(Stored data)
------------------------------------

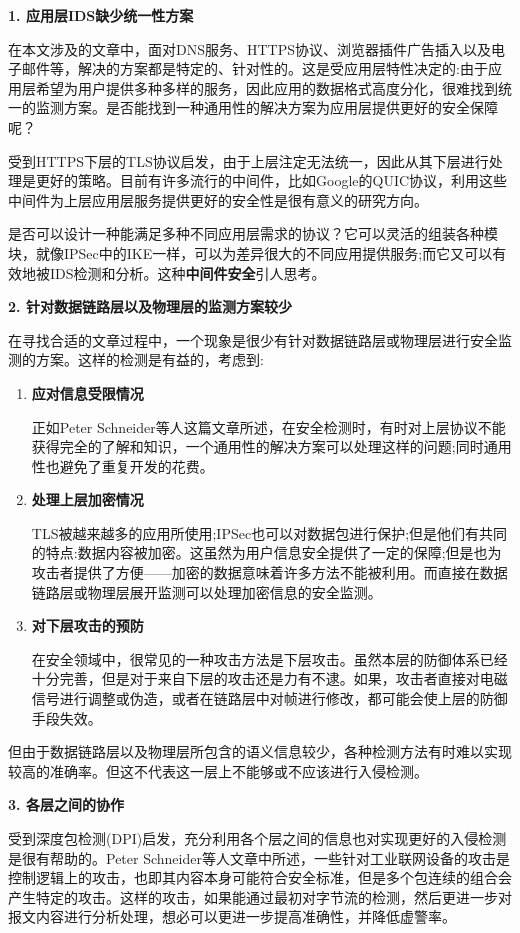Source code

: \documentclass[12pt]{article} %
\begin{document}
\textbf{1. 应用层IDS缺少统一性方案}

在本文涉及的文章中，面对DNS服务、HTTPS协议、浏览器插件广告插入以及电子邮件等，解决的方案都是特定的、针对性的。这是受应用层特性决定的:由于应用层希望为用户提供多种多样的服务，因此应用的数据格式高度分化，很难找到统一的监测方案。是否能找到一种通用性的解决方案为应用层提供更好的安全保障呢？

受到HTTPS下层的TLS协议启发，由于上层注定无法统一，因此从其下层进行处理是更好的策略。目前有许多流行的中间件，比如Google的QUIC协议，利用这些中间件为上层应用层服务提供更好的安全性是很有意义的研究方向。

是否可以设计一种能满足多种不同应用层需求的协议？它可以灵活的组装各种模块，就像IPSec中的IKE一样，可以为差异很大的不同应用提供服务;而它又可以有效地被IDS检测和分析。这种\textbf{中间件安全}引人思考。

\textbf{2. 针对数据链路层以及物理层的监测方案较少}

在寻找合适的文章过程中，一个现象是很少有针对数据链路层或物理层进行安全监测的方案。这样的检测是有益的，考虑到:

\begin{enumerate}
    \item \textbf{应对信息受限情况}

    正如Peter Schneider等人这篇文章所述，在安全检测时，有时对上层协议不能获得完全的了解和知识，一个通用性的解决方案可以处理这样的问题;同时通用性也避免了重复开发的花费。

    \item \textbf{处理上层加密情况}

    TLS被越来越多的应用所使用;IPSec也可以对数据包进行保护;但是他们有共同的特点:数据内容被加密。这虽然为用户信息安全提供了一定的保障;但是也为攻击者提供了方便——加密的数据意味着许多方法不能被利用。而直接在数据链路层或物理层展开监测可以处理加密信息的安全监测。

    \item \textbf{对下层攻击的预防}

    在安全领域中，很常见的一种攻击方法是下层攻击。虽然本层的防御体系已经十分完善，但是对于来自下层的攻击还是力有不逮。如果，攻击者直接对电磁信号进行调整或伪造，或者在链路层中对帧进行修改，都可能会使上层的防御手段失效。
\end{enumerate}

但由于数据链路层以及物理层所包含的语义信息较少，各种检测方法有时难以实现较高的准确率。但这不代表这一层上不能够或不应该进行入侵检测。

\textbf{3. 各层之间的协作}

受到深度包检测(DPI)启发，充分利用各个层之间的信息也对实现更好的入侵检测是很有帮助的。Peter Schneider等人\cite{cyber_phy}文章中所述，一些针对工业联网设备的攻击是控制逻辑上的攻击，也即其内容本身可能符合安全标准，但是多个包连续的组合会产生特定的攻击。这样的攻击，如果能通过最初对字节流的检测，然后更进一步对报文内容进行分析处理，想必可以更进一步提高准确性，并降低虚警率。
\end{document}
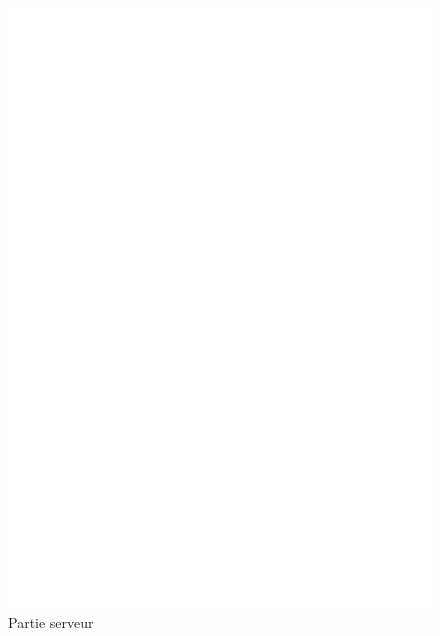  \begin{figure}[htb]
   \centering
   \includegraphics[scale=.5]{img/ia.eps}
   \caption{Partie serveur}
   \label{fig:ia}
 \end{figure}
\clearpage
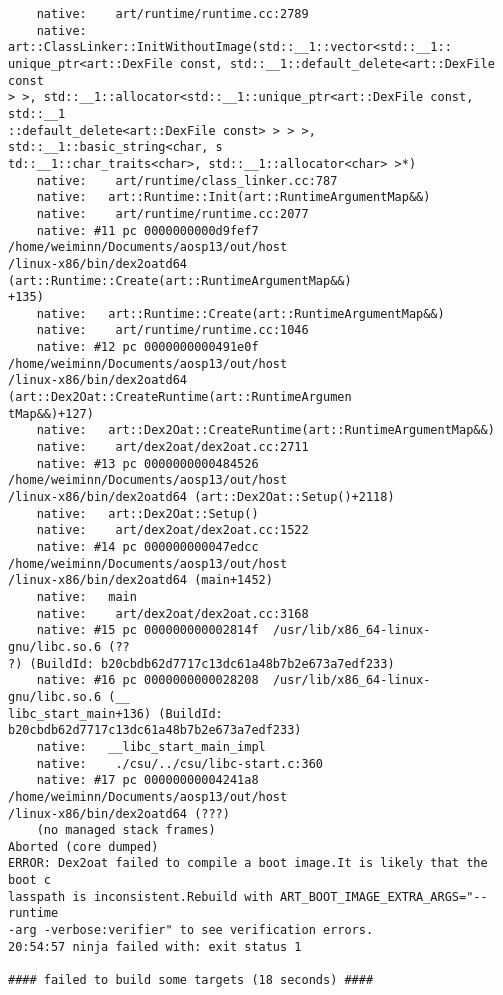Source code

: \begin{lstlisting}
    native:    art/runtime/runtime.cc:2789
    native:   art::ClassLinker::InitWithoutImage(std::__1::vector<std::__1::
unique_ptr<art::DexFile const, std::__1::default_delete<art::DexFile const
> >, std::__1::allocator<std::__1::unique_ptr<art::DexFile const, std::__1
::default_delete<art::DexFile const> > > >, std::__1::basic_string<char, s
td::__1::char_traits<char>, std::__1::allocator<char> >*)
    native:    art/runtime/class_linker.cc:787
    native:   art::Runtime::Init(art::RuntimeArgumentMap&&)
    native:    art/runtime/runtime.cc:2077
    native: #11 pc 0000000000d9fef7  /home/weiminn/Documents/aosp13/out/host
/linux-x86/bin/dex2oatd64 (art::Runtime::Create(art::RuntimeArgumentMap&&)
+135)
    native:   art::Runtime::Create(art::RuntimeArgumentMap&&)
    native:    art/runtime/runtime.cc:1046
    native: #12 pc 0000000000491e0f  /home/weiminn/Documents/aosp13/out/host
/linux-x86/bin/dex2oatd64 (art::Dex2Oat::CreateRuntime(art::RuntimeArgumen
tMap&&)+127)
    native:   art::Dex2Oat::CreateRuntime(art::RuntimeArgumentMap&&)
    native:    art/dex2oat/dex2oat.cc:2711
    native: #13 pc 0000000000484526  /home/weiminn/Documents/aosp13/out/host
/linux-x86/bin/dex2oatd64 (art::Dex2Oat::Setup()+2118)
    native:   art::Dex2Oat::Setup()
    native:    art/dex2oat/dex2oat.cc:1522
    native: #14 pc 000000000047edcc  /home/weiminn/Documents/aosp13/out/host
/linux-x86/bin/dex2oatd64 (main+1452)
    native:   main
    native:    art/dex2oat/dex2oat.cc:3168
    native: #15 pc 000000000002814f  /usr/lib/x86_64-linux-gnu/libc.so.6 (??
?) (BuildId: b20cbdb62d7717c13dc61a48b7b2e673a7edf233)
    native: #16 pc 0000000000028208  /usr/lib/x86_64-linux-gnu/libc.so.6 (__
libc_start_main+136) (BuildId: b20cbdb62d7717c13dc61a48b7b2e673a7edf233)
    native:   __libc_start_main_impl
    native:    ./csu/../csu/libc-start.c:360
    native: #17 pc 00000000004241a8  /home/weiminn/Documents/aosp13/out/host
/linux-x86/bin/dex2oatd64 (???)
    (no managed stack frames)
Aborted (core dumped)
ERROR: Dex2oat failed to compile a boot image.It is likely that the boot c
lasspath is inconsistent.Rebuild with ART_BOOT_IMAGE_EXTRA_ARGS="--runtime
-arg -verbose:verifier" to see verification errors.
20:54:57 ninja failed with: exit status 1

#### failed to build some targets (18 seconds) ####
\end{lstlisting}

------------------------------------

> Your task
Without copying any picture, repeat all of the entries exactly.

> Solution to this exercise
Source code

: \documentclass[12pt]{article} %
\begin{document}
\textbf{1. 应用层IDS缺少统一性方案}

在本文涉及的文章中，面对DNS服务、HTTPS协议、浏览器插件广告插入以及电子邮件等，解决的方案都是特定的、针对性的。这是受应用层特性决定的:由于应用层希望为用户提供多种多样的服务，因此应用的数据格式高度分化，很难找到统一的监测方案。是否能找到一种通用性的解决方案为应用层提供更好的安全保障呢？

受到HTTPS下层的TLS协议启发，由于上层注定无法统一，因此从其下层进行处理是更好的策略。目前有许多流行的中间件，比如Google的QUIC协议，利用这些中间件为上层应用层服务提供更好的安全性是很有意义的研究方向。

是否可以设计一种能满足多种不同应用层需求的协议？它可以灵活的组装各种模块，就像IPSec中的IKE一样，可以为差异很大的不同应用提供服务;而它又可以有效地被IDS检测和分析。这种\textbf{中间件安全}引人思考。

\textbf{2. 针对数据链路层以及物理层的监测方案较少}

在寻找合适的文章过程中，一个现象是很少有针对数据链路层或物理层进行安全监测的方案。这样的检测是有益的，考虑到:

\begin{enumerate}
    \item \textbf{应对信息受限情况}

    正如Peter Schneider等人这篇文章所述，在安全检测时，有时对上层协议不能获得完全的了解和知识，一个通用性的解决方案可以处理这样的问题;同时通用性也避免了重复开发的花费。

    \item \textbf{处理上层加密情况}

    TLS被越来越多的应用所使用;IPSec也可以对数据包进行保护;但是他们有共同的特点:数据内容被加密。这虽然为用户信息安全提供了一定的保障;但是也为攻击者提供了方便——加密的数据意味着许多方法不能被利用。而直接在数据链路层或物理层展开监测可以处理加密信息的安全监测。

    \item \textbf{对下层攻击的预防}

    在安全领域中，很常见的一种攻击方法是下层攻击。虽然本层的防御体系已经十分完善，但是对于来自下层的攻击还是力有不逮。如果，攻击者直接对电磁信号进行调整或伪造，或者在链路层中对帧进行修改，都可能会使上层的防御手段失效。
\end{enumerate}

但由于数据链路层以及物理层所包含的语义信息较少，各种检测方法有时难以实现较高的准确率。但这不代表这一层上不能够或不应该进行入侵检测。

\textbf{3. 各层之间的协作}

受到深度包检测(DPI)启发，充分利用各个层之间的信息也对实现更好的入侵检测是很有帮助的。Peter Schneider等人\cite{cyber_phy}文章中所述，一些针对工业联网设备的攻击是控制逻辑上的攻击，也即其内容本身可能符合安全标准，但是多个包连续的组合会产生特定的攻击。这样的攻击，如果能通过最初对字节流的检测，然后更进一步对报文内容进行分析处理，想必可以更进一步提高准确性，并降低虚警率。
\end{document}
  \begin{figure}[htb]
   \centering
   \includegraphics[scale=.5]{img/ia.eps}
   \caption{Partie serveur}
   \label{fig:ia}
 \end{figure}
\clearpage
Source code

: \begin{lstlisting}
    native:    art/runtime/runtime.cc:2789
    native:   art::ClassLinker::InitWithoutImage(std::__1::vector<std::__1::
unique_ptr<art::DexFile const, std::__1::default_delete<art::DexFile const
> >, std::__1::allocator<std::__1::unique_ptr<art::DexFile const, std::__1
::default_delete<art::DexFile const> > > >, std::__1::basic_string<char, s
td::__1::char_traits<char>, std::__1::allocator<char> >*)
    native:    art/runtime/class_linker.cc:787
    native:   art::Runtime::Init(art::RuntimeArgumentMap&&)
    native:    art/runtime/runtime.cc:2077
    native: #11 pc 0000000000d9fef7  /home/weiminn/Documents/aosp13/out/host
/linux-x86/bin/dex2oatd64 (art::Runtime::Create(art::RuntimeArgumentMap&&)
+135)
    native:   art::Runtime::Create(art::RuntimeArgumentMap&&)
    native:    art/runtime/runtime.cc:1046
    native: #12 pc 0000000000491e0f  /home/weiminn/Documents/aosp13/out/host
/linux-x86/bin/dex2oatd64 (art::Dex2Oat::CreateRuntime(art::RuntimeArgumen
tMap&&)+127)
    native:   art::Dex2Oat::CreateRuntime(art::RuntimeArgumentMap&&)
    native:    art/dex2oat/dex2oat.cc:2711
    native: #13 pc 0000000000484526  /home/weiminn/Documents/aosp13/out/host
/linux-x86/bin/dex2oatd64 (art::Dex2Oat::Setup()+2118)
    native:   art::Dex2Oat::Setup()
    native:    art/dex2oat/dex2oat.cc:1522
    native: #14 pc 000000000047edcc  /home/weiminn/Documents/aosp13/out/host
/linux-x86/bin/dex2oatd64 (main+1452)
    native:   main
    native:    art/dex2oat/dex2oat.cc:3168
    native: #15 pc 000000000002814f  /usr/lib/x86_64-linux-gnu/libc.so.6 (??
?) (BuildId: b20cbdb62d7717c13dc61a48b7b2e673a7edf233)
    native: #16 pc 0000000000028208  /usr/lib/x86_64-linux-gnu/libc.so.6 (__
libc_start_main+136) (BuildId: b20cbdb62d7717c13dc61a48b7b2e673a7edf233)
    native:   __libc_start_main_impl
    native:    ./csu/../csu/libc-start.c:360
    native: #17 pc 00000000004241a8  /home/weiminn/Documents/aosp13/out/host
/linux-x86/bin/dex2oatd64 (???)
    (no managed stack frames)
Aborted (core dumped)
ERROR: Dex2oat failed to compile a boot image.It is likely that the boot c
lasspath is inconsistent.Rebuild with ART_BOOT_IMAGE_EXTRA_ARGS="--runtime
-arg -verbose:verifier" to see verification errors.
20:54:57 ninja failed with: exit status 1

#### failed to build some targets (18 seconds) ####
\end{lstlisting}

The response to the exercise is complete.